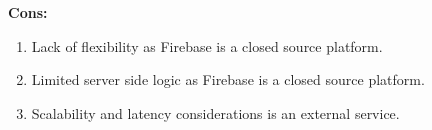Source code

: \documentclass[11pt,a4paper]{article}
\begin{document}
\textbf{Cons:}
\begin{enumerate}[label*=\arabic*.]
	\item[\textbullet] Lack of flexibility as Firebase is a closed source platform.
	\item[\textbullet] Limited server side logic as Firebase is a closed source platform.
	\item[\textbullet] Scalability and latency considerations is an external service.
\end{enumerate}
\end{document}
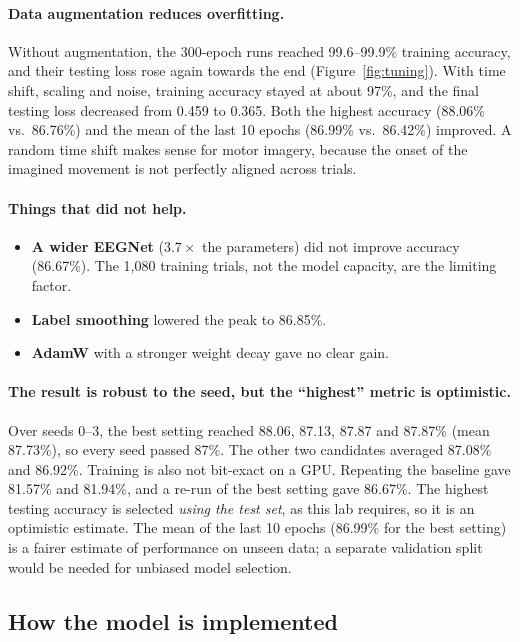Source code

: \documentclass[11pt,a4paper]{article}
\begin{document}
\paragraph{Data augmentation reduces overfitting.}
Without augmentation, the 300-epoch runs reached 99.6--99.9\% training accuracy, and their testing loss rose again towards the end (Figure~\ref{fig:tuning}). With time shift, scaling and noise, training accuracy stayed at about 97\%, and the final testing loss decreased from 0.459 to 0.365. Both the highest accuracy (88.06\% vs.\ 86.76\%) and the mean of the last 10 epochs (86.99\% vs.\ 86.42\%) improved. A random time shift makes sense for motor imagery, because the onset of the imagined movement is not perfectly aligned across trials.

\paragraph{Things that did not help.}
\begin{itemize}
  \item \textbf{A wider EEGNet} ($3.7\times$ the parameters) did not improve accuracy (86.67\%). The 1{,}080 training trials, not the model capacity, are the limiting factor.
  \item \textbf{Label smoothing} lowered the peak to 86.85\%.
  \item \textbf{AdamW} with a stronger weight decay gave no clear gain.
\end{itemize}

\paragraph{The result is robust to the seed, but the ``highest'' metric is optimistic.}
Over seeds 0--3, the best setting reached 88.06, 87.13, 87.87 and 87.87\% (mean 87.73\%), so every seed passed 87\%. The other two candidates averaged 87.08\% and 86.92\%. Training is also not bit-exact on a GPU. Repeating the baseline gave 81.57\% and 81.94\%, and a re-run of the best setting gave 86.67\%. The highest testing accuracy is selected \emph{using the test set}, as this lab requires, so it is an optimistic estimate. The mean of the last 10 epochs (86.99\% for the best setting) is a fairer estimate of performance on unseen data; a separate validation split would be needed for unbiased model selection.

\subsection{How the model is implemented}
\end{document}
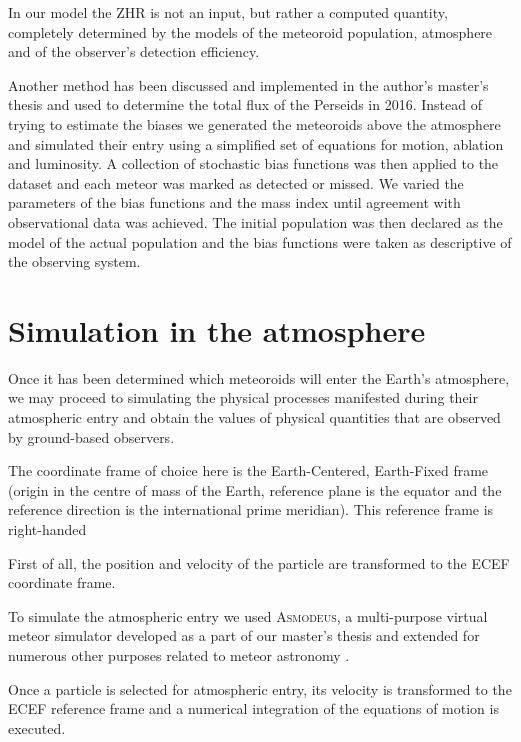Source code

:             In our model the ZHR is not an input, but rather a computed quantity, completely determined by the
            models of the meteoroid population, atmosphere and of the observer's detection efficiency.



    Another method has been discussed and implemented in the author's master's thesis \citep{balaz-thesis}
    and used to determine the total flux of the Perseids in 2016. Instead of trying to
    estimate the biases we generated the meteoroids above the atmosphere and simulated
    their entry using a simplified set of equations for motion, ablation and luminosity.
    A collection of stochastic bias functions was then applied to the dataset and
    each meteor was marked as detected or missed. We varied the parameters of the bias functions
    and the mass index until agreement with observational data was achieved.
    The initial population was then declared as the model of the actual population
    and the bias functions were taken as descriptive of the observing system.


\section{Simulation in the atmosphere} \label{ma}
    Once it has been determined which meteoroids will enter the Earth's atmosphere, we may proceed to simulating
    the physical processes manifested during their atmospheric entry and obtain the values of physical quantities
    that are observed by ground-based observers.

    The coordinate frame of choice here is the Earth-Centered, Earth-Fixed frame (origin in the centre of mass of the Earth,
    reference plane is the equator and the reference direction is the international prime meridian).
    This reference frame is right-handed

    First of all, the position and velocity of the particle are transformed to the ECEF coordinate frame.

    To simulate the atmospheric entry we used \textsc{Asmodeus},
    a multi-purpose virtual meteor simulator developed as a part of our master's thesis and extended for numerous
    other purposes related to meteor astronomy \citep{balaz-thesis,balaz+2020}.

    Once a particle is selected for atmospheric entry, its velocity is transformed to the ECEF reference frame
    and a numerical integration of the equations of motion is executed.

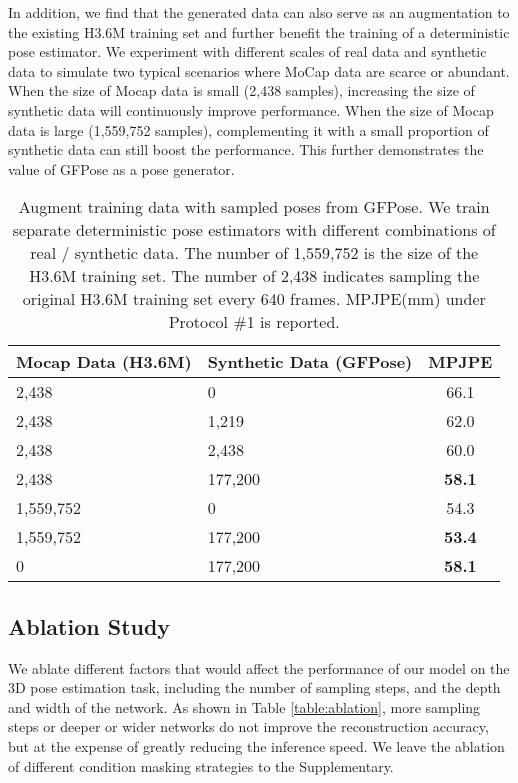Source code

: \documentclass[10pt,twocolumn,letterpaper]{article}
\begin{document}
In addition, we find that the generated data can also serve as an augmentation to the existing H3.6M training set and further benefit the training of a deterministic pose estimator.  We experiment with different scales of real data and synthetic data to simulate two typical scenarios where MoCap data are scarce or abundant. 
When the size of Mocap data is small (2,438 samples), increasing the size of synthetic data will continuously improve performance.
When the size of Mocap data is large (1,559,752 samples), complementing it with a small proportion of synthetic data can still boost the performance. This further demonstrates the value of GFPose as a pose generator.



\begin{table}[t]
    \centering
    \small
\begin{tabular}{l l c}
            \toprule
            Mocap Data (H3.6M) & Synthetic Data (GFPose) & MPJPE  \\
            \midrule
            2,438 & 0 & 66.1  \\
            2,438 & 1,219 & 62.0 \\
            2,438 & 2,438 & 60.0\\
            2,438 & 177,200 & \textbf{58.1} \\
            \midrule
            1,559,752 & 0 & 54.3\\
            1,559,752 & 177,200 & \textbf{53.4}  \\
            \midrule
            0 & 177,200 & \textbf{58.1}  \\
            \bottomrule
        \end{tabular}
\vspace{-0.5em}
    \caption{Augment training data with sampled poses from GFPose. We train separate deterministic pose estimators with different combinations of real / synthetic data. The number of 1,559,752 is the size of the H3.6M training set. The number of 2,438 indicates sampling the original H3.6M training set every 640 frames. MPJPE(mm) under Protocol \#1 is reported.}
    \label{table:pose_generation}
    \vspace{-0.5em}
\end{table}


\subsection{Ablation Study}

We ablate different factors that would affect the performance of our model on the 3D pose estimation task, including the number of sampling steps, and the depth and width of the network. As shown in Table \ref{table:ablation}, more sampling steps or deeper or wider networks do not improve the reconstruction accuracy, but at the expense of greatly reducing the inference speed. We leave the ablation of different condition masking strategies to the Supplementary. 
\end{document}

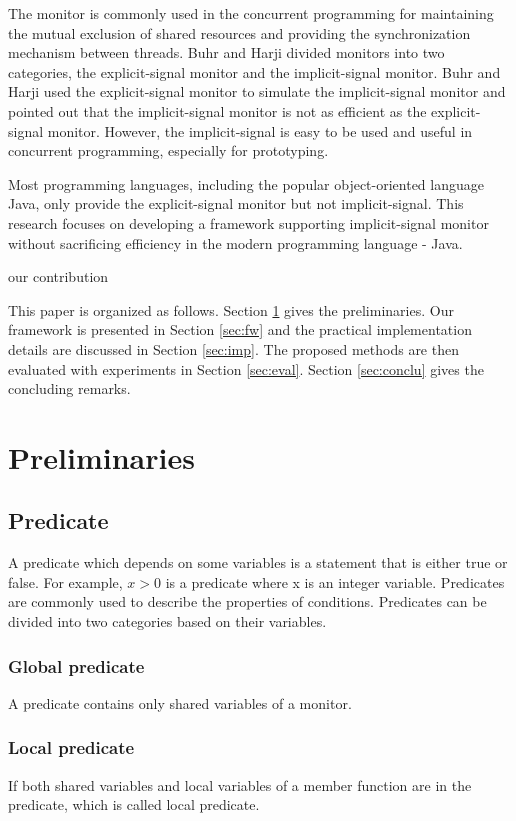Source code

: \documentclass[preprint]{sigplanconf}
\begin{document}
The monitor \cite{hoa74} is commonly used in the concurrent programming for 
maintaining the mutual exclusion of shared resources and providing the 
synchronization mechanism between threads. Buhr and Harji \cite{bh05} divided 
monitors into two categories, the explicit-signal monitor and the 
implicit-signal monitor. Buhr and Harji used the explicit-signal monitor to 
simulate the implicit-signal monitor and pointed out that the implicit-signal 
monitor is not as efficient as the explicit-signal monitor. However, the 
implicit-signal is easy to be used and useful in concurrent programming,
especially for prototyping. 

Most programming languages, including the popular object-oriented language Java,
only provide the explicit-signal monitor but not implicit-signal. This research 
focuses on developing a framework supporting implicit-signal monitor without
sacrificing efficiency in the modern programming language - Java. 

our contribution

This paper is organized as follows. Section \ref{sec:pre} gives the
preliminaries. 
Our framework is presented in Section \ref{sec:fw} and the practical 
implementation details are discussed in Section \ref{sec:imp}. The proposed 
methods are then evaluated with experiments in Section \ref{sec:eval}. 
Section \ref{sec:conclu} gives the concluding remarks.

\section{Preliminaries} \label{sec:pre}
\subsection{Predicate}
A predicate which depends on some variables is a statement that is either true
or false. For example, $x > 0$ is a predicate where x is an integer variable. 
Predicates are commonly used to describe the properties of conditions. 
Predicates can be divided into two categories based on their variables.
\subsubsection{Global predicate} A predicate contains only shared variables of a
    monitor. 
\subsubsection{Local predicate} If both shared variables and local variables of a
    member function are in the predicate, which is called local predicate. 
\end{document}
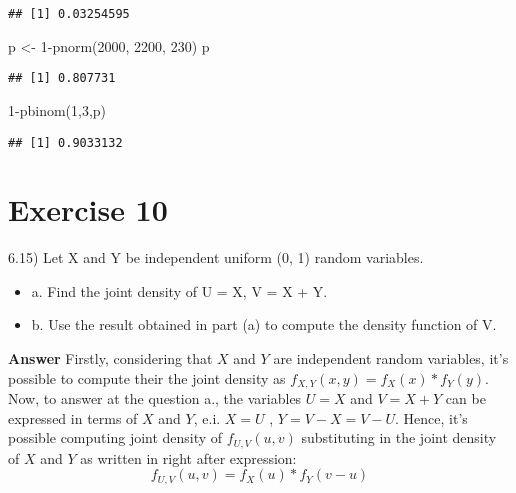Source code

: \documentclass[
]{article}
\newenvironment{Shaded}{\begin{snugshade}}{\end{snugshade}}
\newcommand{\DecValTok}[1]{\textcolor[rgb]{0.00,0.00,0.81}{#1}}
\newcommand{\FunctionTok}[1]{\textcolor[rgb]{0.00,0.00,0.00}{#1}}
\newcommand{\NormalTok}[1]{#1}
\newcommand{\OtherTok}[1]{\textcolor[rgb]{0.56,0.35,0.01}{#1}}
\newcommand{\SpecialCharTok}[1]{\textcolor[rgb]{0.00,0.00,0.00}{#1}}
\providecommand{\tightlist}{%
  \setlength{\itemsep}{0pt}\setlength{\parskip}{0pt}}
\begin{document}
\begin{verbatim}
## [1] 0.03254595
\end{verbatim}

\begin{Shaded}
\begin{Highlighting}[]
\NormalTok{p }\OtherTok{\textless{}{-}} \DecValTok{1}\SpecialCharTok{{-}}\FunctionTok{pnorm}\NormalTok{(}\DecValTok{2000}\NormalTok{, }\DecValTok{2200}\NormalTok{, }\DecValTok{230}\NormalTok{)}
\NormalTok{p}
\end{Highlighting}
\end{Shaded}

\begin{verbatim}
## [1] 0.807731
\end{verbatim}

\begin{Shaded}
\begin{Highlighting}[]
\DecValTok{1}\SpecialCharTok{{-}}\FunctionTok{pbinom}\NormalTok{(}\DecValTok{1}\NormalTok{,}\DecValTok{3}\NormalTok{,p)}
\end{Highlighting}
\end{Shaded}

\begin{verbatim}
## [1] 0.9033132
\end{verbatim}

\hypertarget{exercise-10}{%
\section{Exercise 10}\label{exercise-10}}

6.15) Let X and Y be independent uniform (0, 1) random variables.

\begin{itemize}
\tightlist
\item
  a. Find the joint density of U = X, V = X + Y.
\item
  b. Use the result obtained in part (a) to compute the density function
  of V.
\end{itemize}

\textbf{Answer} Firstly, considering that \(X\) and \(Y\) are
independent random variables, it's possible to compute their the joint
density as \(f_{X, Y}(x, y)=f_X(x)*f_Y(y)\). Now, to answer at the
question a., the variables \(U=X\) and \(V=X+Y\) can be expressed in
terms of \(X\) and \(Y\), e.i. \(X=U\) , \(Y=V-X=V-U\). Hence, it's
possible computing joint density of \(f_{U, V}(u, v)\) substituting in
the joint density of \(X\) and \(Y\) as written in right after
expression: \[f_{U, V}(u, v)=f_X(u)*f_Y(v-u)\]
\end{document}
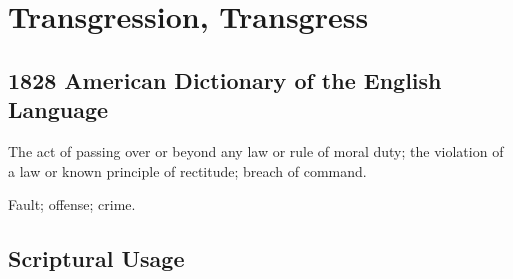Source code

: \section{Transgression, Transgress}
	\label{TRANSGRESSION}
	

\subsection{1828 American Dictionary of the English Language} %
	\label{TRANSGRESSION-1828}

	\begin{compactitem}
		\item The act of passing over or beyond any law or rule of moral duty; the violation of a law or known principle of rectitude; breach of command.
		\item[1] Fault; offense; crime.
	\end{compactitem}



\subsection{Scriptural Usage} %
	\label{TRANSGRESSION-SCRIPTURES}

	
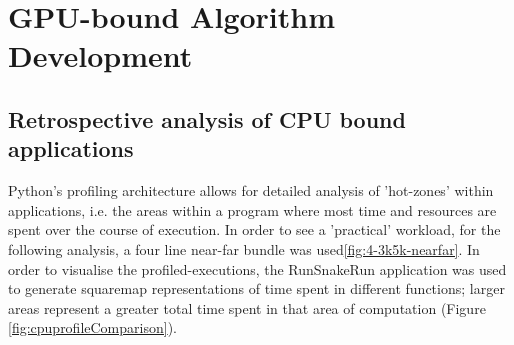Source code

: \section{GPU-bound Algorithm Development}
\label{sec:algo-dev-gpu}
\subsection{Retrospective analysis of CPU bound applications}
Python's profiling architecture allows for detailed analysis of 'hot-zones' within applications, i.e. the areas within a program where most time and resources are spent over the course of execution. In order to see a 'practical' workload, for the following analysis, a four line near-far bundle was used\ref{fig:4-3k5k-nearfar}.
In order to visualise the profiled-executions, the RunSnakeRun application was used to generate squaremap representations of time spent in different functions; larger areas represent a greater total time spent in that area of computation (Figure \ref{fig:cpuprofileComparison}).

● ● ● ●

Take the lines from the start of the listing above through the line with "logic as Firebase is a closed source platform.", both ends included, and copy them exactly, leaving the pictures behind.

Source code

: \documentclass[11pt,a4paper]{article}
\begin{document}
\textbf{Cons:}
\begin{enumerate}[label*=\arabic*.]
	\item[\textbullet] Lack of flexibility as Firebase is a closed source platform.
	\item[\textbullet] Limited server side logic as Firebase is a closed source platform.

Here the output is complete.